## Description of the task
Your copy should match the records exactly, except that it contains no pictures.

Source records:
────────────────────────────────────────

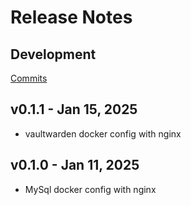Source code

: # Release Notes

## Development

[Commits](https://github.com/meetshashank007/Docker_Stack)

## v0.1.1 - Jan 15, 2025
- vaultwarden docker config with nginx
## v0.1.0 - Jan 11, 2025
- MySql docker config with nginx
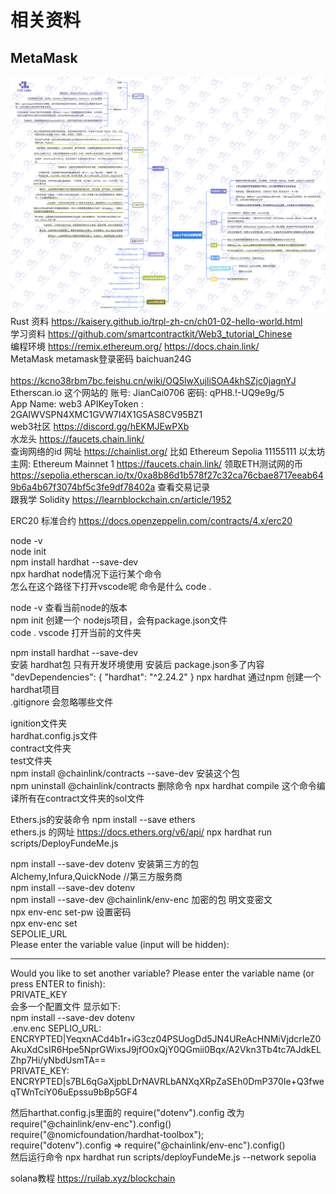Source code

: # 相关资料
## MetaMask
![image](岗位转型路线规划图_副本.jpg)
Rust 资料 https://kaisery.github.io/trpl-zh-cn/ch01-02-hello-world.html  <br>
学习资料 https://github.com/smartcontractkit/Web3_tutorial_Chinese  
编程环境 https://remix.ethereum.org/
https://docs.chain.link/   <br>
MetaMask  metamask登录密码 baichuan24G  <br>
 <br> https://kcno38rbm7bc.feishu.cn/wiki/OQ5lwXujliSOA4khSZjc0jagnYJ<br>
 Etherscan.io 这个网站的 账号: JianCai0706 密码: qPH8.!-UQ9e9g/5  <br>
 App Name: web3  APIKeyToken : 2GAIWVSPN4XMC1GVW7I4X1G5AS8CV95BZ1 <br>
  web3社区 https://discord.gg/hEKMJEwPXb <br>
 水龙头 https://faucets.chain.link/<br>
 查询网络的id 网址 https://chainlist.org/ 比如 Ethereum Sepolia 11155111  以太坊主网: Ethereum Mainnet 1
 https://faucets.chain.link/ 领取ETH测试网的币 <br>
 https://sepolia.etherscan.io/tx/0xa8b86d1b578f27c32ca76cbae8717eeab649b6a4b67f3074bf5c3fe9df78402a 查看交易记录 <br>
 跟我学 Solidity https://learnblockchain.cn/article/1952<br>

 ERC20 标准合约 https://docs.openzeppelin.com/contracts/4.x/erc20 <br>

 node -v <br>
 node init <br>
 npm install hardhat --save-dev <br>
 npx hardhat  node情况下运行某个命令 <br>
 怎么在这个路径下打开vscode呢 命令是什么 code . <br>

node -v 查看当前node的版本           <br>
npm init 创建一个 nodejs项目，会有package.json文件        <br>
code . vscode 打开当前的文件夹       <br>

npm install hardhat --save-dev  <br>安装 hardhat包 只有开发环境使用 安装后 package.json多了内容 <br>"devDependencies": {
    "hardhat": "^2.24.2"
  }
npx hardhat  通过npm 创建一个hardhat项目 <br>
.gitignore 会忽略哪些文件 <br>

ignition文件夹 <br>
hardhat.config.js文件  <br>
contract文件夹 <br>
test文件夹 <br>
npm install @chainlink/contracts --save-dev 安装这个包 <br>
npm uninstall @chainlink/contracts 删除命令
npx hardhat compile 这个命令编译所有在contract文件夹的sol文件


Ethers.js的安装命令 npm install --save ethers <br>
ethers.js 的网址 https://docs.ethers.org/v6/api/ 
npx hardhat run scripts/DeployFundeMe.js

npm install --save-dev dotenv  安装第三方的包  <br>
Alchemy,Infura,QuickNode //第三方服务商  <br>
npm install --save-dev dotenv  <br>
npm install --save-dev @chainlink/env-enc 加密的包 明文变密文 <br>
npx env-enc set-pw 设置密码  <br>
npx env-enc set   <br>
SEPOLIE_URL       <br>
Please enter the variable value (input will be hidden):
**********************************************
Would you like to set another variable? Please enter the variable name (or press ENTER to finish):  <br>
PRIVATE_KEY  <br>
会多一个配置文件 显示如下: <br>
npm install --save-dev dotenv  
.env.enc
SEPLIO_URL: ENCRYPTED|YeqxnACd4b1r+iG3cz04PSUogDd5JN4UReAcHNMiVjdcrIeZ0AkuXdCsIR6Hpe5NprGWixsJ9jfO0xQjY0QGmii0Bqx/A2Vkn3Tb4tc7AJdkELZhp7Hi/yNbdUsmTA==      <br>
PRIVATE_KEY: ENCRYPTED|s7BL6qGaXjpbLDrNAVRLbANXqXRpZaSEh0DmP370Ie+Q3fweqTWnTciY06uEpssu9bBp5GF4               <br>

然后harthat.config.js里面的 require("dotenv").config 改为 require("@chainlink/env-enc").config() <br> 
require("@nomicfoundation/hardhat-toolbox"); <br>
require("dotenv").config  =>  require("@chainlink/env-enc").config() <br>
然后运行命令  npx hardhat run scripts/deployFundeMe.js --network sepolia   <br>



solana教程  https://ruilab.xyz/blockchain <br>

────────────────────────────────────────

## Exercise output
Source code

: # Release Notes

## Development

[Commits](https://github.com/meetshashank007/Docker_Stack)

## v0.1.1 - Jan 15, 2025
- vaultwarden docker config with nginx
## v0.1.0 - Jan 11, 2025
- MySql docker config with nginx
Source code

: # 相关资料
## MetaMask
![image](岗位转型路线规划图_副本.jpg)
Rust 资料 https://kaisery.github.io/trpl-zh-cn/ch01-02-hello-world.html  <br>
学习资料 https://github.com/smartcontractkit/Web3_tutorial_Chinese  
编程环境 https://remix.ethereum.org/
https://docs.chain.link/   <br>
MetaMask  metamask登录密码 baichuan24G  <br>
 <br> https://kcno38rbm7bc.feishu.cn/wiki/OQ5lwXujliSOA4khSZjc0jagnYJ<br>
 Etherscan.io 这个网站的 账号: JianCai0706 密码: qPH8.!-UQ9e9g/5  <br>
 App Name: web3  APIKeyToken : 2GAIWVSPN4XMC1GVW7I4X1G5AS8CV95BZ1 <br>
  web3社区 https://discord.gg/hEKMJEwPXb <br>
 水龙头 https://faucets.chain.link/<br>
 查询网络的id 网址 https://chainlist.org/ 比如 Ethereum Sepolia 11155111  以太坊主网: Ethereum Mainnet 1
 https://faucets.chain.link/ 领取ETH测试网的币 <br>
 https://sepolia.etherscan.io/tx/0xa8b86d1b578f27c32ca76cbae8717eeab649b6a4b67f3074bf5c3fe9df78402a 查看交易记录 <br>
 跟我学 Solidity https://learnblockchain.cn/article/1952<br>

 ERC20 标准合约 https://docs.openzeppelin.com/contracts/4.x/erc20 <br>

 node -v <br>
 node init <br>
 npm install hardhat --save-dev <br>
 npx hardhat  node情况下运行某个命令 <br>
 怎么在这个路径下打开vscode呢 命令是什么 code . <br>

node -v 查看当前node的版本           <br>
npm init 创建一个 nodejs项目，会有package.json文件        <br>
code . vscode 打开当前的文件夹       <br>

npm install hardhat --save-dev  <br>安装 hardhat包 只有开发环境使用 安装后 package.json多了内容 <br>"devDependencies": {
    "hardhat": "^2.24.2"
  }
npx hardhat  通过npm 创建一个hardhat项目 <br>
.gitignore 会忽略哪些文件 <br>

ignition文件夹 <br>
hardhat.config.js文件  <br>
contract文件夹 <br>
test文件夹 <br>
npm install @chainlink/contracts --save-dev 安装这个包 <br>
npm uninstall @chainlink/contracts 删除命令
npx hardhat compile 这个命令编译所有在contract文件夹的sol文件


Ethers.js的安装命令 npm install --save ethers <br>
ethers.js 的网址 https://docs.ethers.org/v6/api/ 
npx hardhat run scripts/DeployFundeMe.js

npm install --save-dev dotenv  安装第三方的包  <br>
Alchemy,Infura,QuickNode //第三方服务商  <br>
npm install --save-dev dotenv  <br>
npm install --save-dev @chainlink/env-enc 加密的包 明文变密文 <br>
npx env-enc set-pw 设置密码  <br>
npx env-enc set   <br>
SEPOLIE_URL       <br>
Please enter the variable value (input will be hidden):
**********************************************
Would you like to set another variable? Please enter the variable name (or press ENTER to finish):  <br>
PRIVATE_KEY  <br>
会多一个配置文件 显示如下: <br>
npm install --save-dev dotenv  
.env.enc
SEPLIO_URL: ENCRYPTED|YeqxnACd4b1r+iG3cz04PSUogDd5JN4UReAcHNMiVjdcrIeZ0AkuXdCsIR6Hpe5NprGWixsJ9jfO0xQjY0QGmii0Bqx/A2Vkn3Tb4tc7AJdkELZhp7Hi/yNbdUsmTA==      <br>
PRIVATE_KEY: ENCRYPTED|s7BL6qGaXjpbLDrNAVRLbANXqXRpZaSEh0DmP370Ie+Q3fweqTWnTciY06uEpssu9bBp5GF4               <br>

然后harthat.config.js里面的 require("dotenv").config 改为 require("@chainlink/env-enc").config() <br> 
require("@nomicfoundation/hardhat-toolbox"); <br>
require("dotenv").config  =>  require("@chainlink/env-enc").config() <br>
然后运行命令  npx hardhat run scripts/deployFundeMe.js --network sepolia   <br>



solana教程  https://ruilab.xyz/blockchain <br>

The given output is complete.